Because no two users are the same, the SW271 has movements to account for various set ups. The columns locks into a swiveling socket in the base which lets you pan the display up to 45 degrees to the left or right while the display itself has nearly six inches of vertical travel on the column. The display can tilt up 20 degrees or five degrees down. The entire assembly weighs 20.5 pounds. BenQ claims that the viewing angle for the matte surface panel is 178 degrees (in other words almost 90˚ to either the left or right of straight on viewing) and while that is technically true, at standard viewing distances (about 18 inches) in landscape orientation there is a noticeable color shift to the red on the opposite side of the screen once off-axis viewing angle exceeds approximately 5 degrees to either side.
With the display in landscape orientation, the input connections are at the left half of the monitor’s back side. The two powered USB 3.1 ports, along with the audio port, and the SD media slot are recessed on the left side of the display for easier access. Just below the lower right corner of the screen are the power button and six more buttons used for navigating the displays controls. There is also the Hotkeys Puck facilitating fast menu navigation or changes between Adobe RGB, sRGB, and Black and White modes.
At standard viewing distances, the (very) slightly less than 24 x 14-inch screen does a pretty good job of letting me see the entire screen without needing to scan from side to side to take it all in. Along with reducing glare from ambient lighting, the included but optional screen shielding hood (some assembly required) also reduces visual distractions around the screen.
Into the Colorful Weeds
After letting the SW271 warm up I set about profiling the SW271 using the latest version of BenQ’s Palette Master Element (PME) software. I’ll cut to the chase: onboard color calibration means you can calibrate and profile the monitor separately from the color management system used by your computer’s operating system. This offers not only more control but more profile building options, and the real reason to use PME is to create a 3D 14-bit LUT. You can use either an X-rite i1 Display Pro colorimeter or the i1 Pro spectrophotometers as hardware. If you are a Datacolor fan feel free to use a Spyder 4 or 5. My recommendation is to go with the i1 Display Pro.

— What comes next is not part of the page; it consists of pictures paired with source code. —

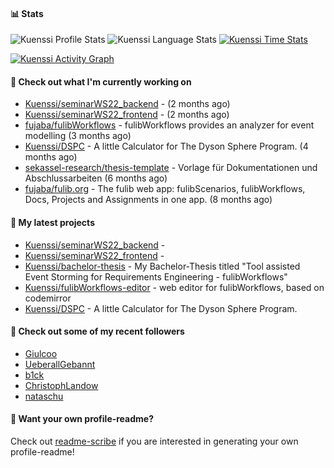 #### 📊 Stats
![Kuenssi Profile Stats](https://github-readme-stats.vercel.app/api?username=Kuenssi&show_icons=true&theme=dark&count_private=true&icon_color=0075ff&include_all_commits=true)
![Kuenssi Language Stats](https://github-readme-stats.vercel.app/api/top-langs/?username=Kuenssi&layout=compact&theme=dark&icon_color=0075ff&show_icons=true&langs_count=10)
[![Kuenssi Time Stats](https://github-readme-stats.vercel.app/api/wakatime?username=Kuenssi&theme=dark&layout=compact&langs_count=10)](https://wakatime.com/@Kuenssi)

<a href="https://github.com/ashutosh00710/github-readme-activity-graph"><img alt="Kuenssi Activity Graph" 
src="https://activity-graph.herokuapp.com/graph?username=Kuenssi&bg_color=141414&color=FFFFFF&line=ea8204&point=c3c3c3&hide_border=true" /></a>

#### 👷 Check out what I'm currently working on

- [Kuenssi/seminarWS22_backend](https://github.com/Kuenssi/seminarWS22_backend) -  (2 months ago)
- [Kuenssi/seminarWS22_frontend](https://github.com/Kuenssi/seminarWS22_frontend) -  (2 months ago)
- [fujaba/fulibWorkflows](https://github.com/fujaba/fulibWorkflows) - fulibWorkflows provides an analyzer for event modelling (3 months ago)
- [Kuenssi/DSPC](https://github.com/Kuenssi/DSPC) - A little Calculator for The Dyson Sphere Program. (4 months ago)
- [sekassel-research/thesis-template](https://github.com/sekassel-research/thesis-template) - Vorlage für Dokumentationen und Abschlussarbeiten (6 months ago)
- [fujaba/fulib.org](https://github.com/fujaba/fulib.org) - The fulib web app: fulibScenarios, fulibWorkflows, Docs, Projects and Assignments in one app. (8 months ago)

#### 🌱 My latest projects

- [Kuenssi/seminarWS22_backend](https://github.com/Kuenssi/seminarWS22_backend) - 
- [Kuenssi/seminarWS22_frontend](https://github.com/Kuenssi/seminarWS22_frontend) - 
- [Kuenssi/bachelor-thesis](https://github.com/Kuenssi/bachelor-thesis) - My Bachelor-Thesis titled &#34;Tool assisted Event Storming for Requirements Engineering - fulibWorkflows&#34;
- [Kuenssi/fulibWorkflows-editor](https://github.com/Kuenssi/fulibWorkflows-editor) - web editor for fulibWorkflows, based on codemirror
- [Kuenssi/DSPC](https://github.com/Kuenssi/DSPC) - A little Calculator for The Dyson Sphere Program.

#### 👯 Check out some of my recent followers

- [Giulcoo](https://github.com/Giulcoo)
- [UeberallGebannt](https://github.com/UeberallGebannt)
- [b1ck](https://github.com/b1ck)
- [ChristophLandow](https://github.com/ChristophLandow)
- [nataschu](https://github.com/nataschu)

#### 📇 Want your own profile-readme?
Check out [readme-scribe](https://github.com/muesli/readme-scribe) if you are interested in generating your own profile-readme!
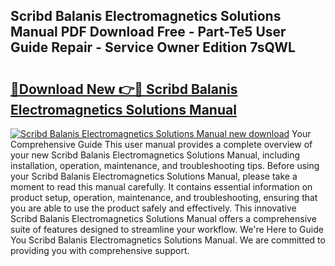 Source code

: ## Scribd Balanis Electromagnetics Solutions Manual PDF Download Free - Part-Te5 User Guide Repair - Service Owner Edition 7sQWL

# <h2><a href="http://bc89589.oget.top/?id=Scribd+Balanis+Electromagnetics+Solutions+Manual">🔗Download New 👉🔴 Scribd Balanis Electromagnetics Solutions Manual</a></h2>

[![Scribd Balanis Electromagnetics Solutions Manual new download](https://i.imgur.com/5g1atiW.png)](http://bc89589.oget.top/?id=Scribd+Balanis+Electromagnetics+Solutions+Manual)
Your Comprehensive Guide This user manual provides a complete overview of your new Scribd Balanis Electromagnetics Solutions Manual, including installation, operation, maintenance, and troubleshooting tips. Before using your Scribd Balanis Electromagnetics Solutions Manual, please take a moment to read this manual carefully. It contains essential information on product setup, operation, maintenance, and troubleshooting, ensuring that you are able to use the product safely and effectively. This innovative Scribd Balanis Electromagnetics Solutions Manual offers a comprehensive suite of features designed to streamline your workflow. We're Here to Guide You Scribd Balanis Electromagnetics Solutions Manual. We are committed to providing you with comprehensive support.

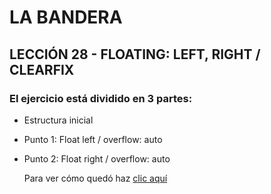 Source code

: # LA BANDERA
## LECCIÓN 28 - FLOATING: LEFT, RIGHT / CLEARFIX
### El ejercicio está dividido en 3 partes:
- Estructura inicial
- Punto 1: Float left / overflow: auto
- Punto 2: Float right / overflow: auto


    
  Para ver cómo quedó haz [clic aquí](https://fiorellacr24.github.io/LaBandera/)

Calibrating and profiling any display or printer is a three-step foxtrot: calibration, building the profile, and validating the profile. Calibration is where you set the standards. Profile building starts with a set of target values sent to the display which are then read by the colorimeter or spectrophotometer. The software then compares the two sets of values and creates either a matrix or a Look Up Table (LUT) of mathematical adjustments which are applied to the input signal so the colors displayed match or come close to matching the target values. Validation checks the results using another set of patches. The incremental difference or distance between the target and reproduced value is known as the ∆E value. Ideally the difference after profiling is at or below ∆1 as that is the smallest difference between two colors that a healthy human eye can perceive.
Along with being able to choose between a set of presets or creating a custom set of calibration values, and to choose either a small, medium, or large set of target values, Palette Master Element offers the choice between building a matrix, 8-bit LUT, or a 3D 14-bit LUT profile. According to X-rite1
- “A matrix profile is a mathematical model made up of the three primary colorants of the device and some simple tonal curves, referred to as a 3 x 3 matrix.
- A LUT-based profile contains much more information, consisting of a table of numbers that allows you to find an input value and its corresponding output value.
In plain language, this means that for most uses a matrix based profile works fine. The next step up in quality is a system which uses a separate LUT for the red, green, and blue channels. A 3D LUT produces smoother and more precise results with the adjustments needed for each target value mapped in a single three-dimensional mathematical space where red adjustment values are defined on one axis, green adjustment values on a second, and blue on a third – the same way a precise location on a globe is specified by its longitude, latitude and altitude. A 3D 14-bit LUT defines a color with 16,384×16,384×16,384 (RxGxB) (just shy of 4.4 trillion) degrees of precision. The only downside to choosing to create a 3D 14 bit LUT is that it takes longer to build – about nine and a half minutes – but since you only have to do this every 3-4 weeks the results are worth it.
I decided that my primary profile would be built in PME’s advanced mode to the following standards; D65 white point, Adobe RGB (1998) primaries, 160 cd/m2 (brightness), L* as tone curve, and a black point of Absolute Zero. I used these settings as they provide the best screen-to-print match for me. I set this as Calibration 1 with a 14-bit 3D LUT as the Profile Type and the large 123 patch target for maximum precision. Oddly, only the Display Settings can be saved (use a fully descriptive name to keep track of your profiles) to speed the process for future profiling sessions, but the Measurement settings (Calibration preset, Profile Distribution, Bradford ICC Profile Version, Profile Type, and Patch Set Size) have to be manually entered each time. BenQ’s claim is that the SW271 is capable of displaying 100% of the sRGB color space, 99% of the Adobe RGB (1998) gamut, and for videographers and movie lovers, 93% of the DCI-P3 color space. But simple percentage values do not tell the whole story. The truth is a bit more complex, mostly in a good way.
To check gamut coverage I use Chromix’s ColorThink v2.3.12 software to visualize the profile as both 2D and 3D models to various common color spaces, namely sRGB, Adobe RGB (1998), and for video work, DCI_P3, rec.709, and rec.2020.
sRGB – No question about it: both the 2D and 3D models confirmed that the SW271 capable of producing a far larger gamut than sRGB.
Adobe RGB (1998) – According to my measurements the SW271 exceeded BenQ’s claim of 99% coverage of the Adobe RGB (1998) gamut. The 3-D model revealed that only a tiny bit of this color space’s extremely saturated green gamut would be clipped by this profile.
For color grading video work the story is a bit more complicated.
Rec. 709 – Except for some extremely bright saturated yellows, using my calibration settings the SW271 easily contains all of the color gamut in the very common Rec. 709 standard.
DCI-P3 – If your video has a lot of highly saturated reds, oranges, yellows, greens, and blues, based on my tests I’d be careful about doing color grading using the SW271, but for general work it will be fine.
Like the BenQ SW320 Pro 32″ Monitor Chris reviewed in September 2017, the SW271 is an excellent value in a very high-end monitor. I liked it so much that during my review I decided to use it as my primary display instead of my Late 2014 model 27″ 5K Retina iMac’s display. The 27” 5K Retina iMac offers higher resolution in the same screen area but the SW271’s larger color gamut won me over for both photo, processing and video editing.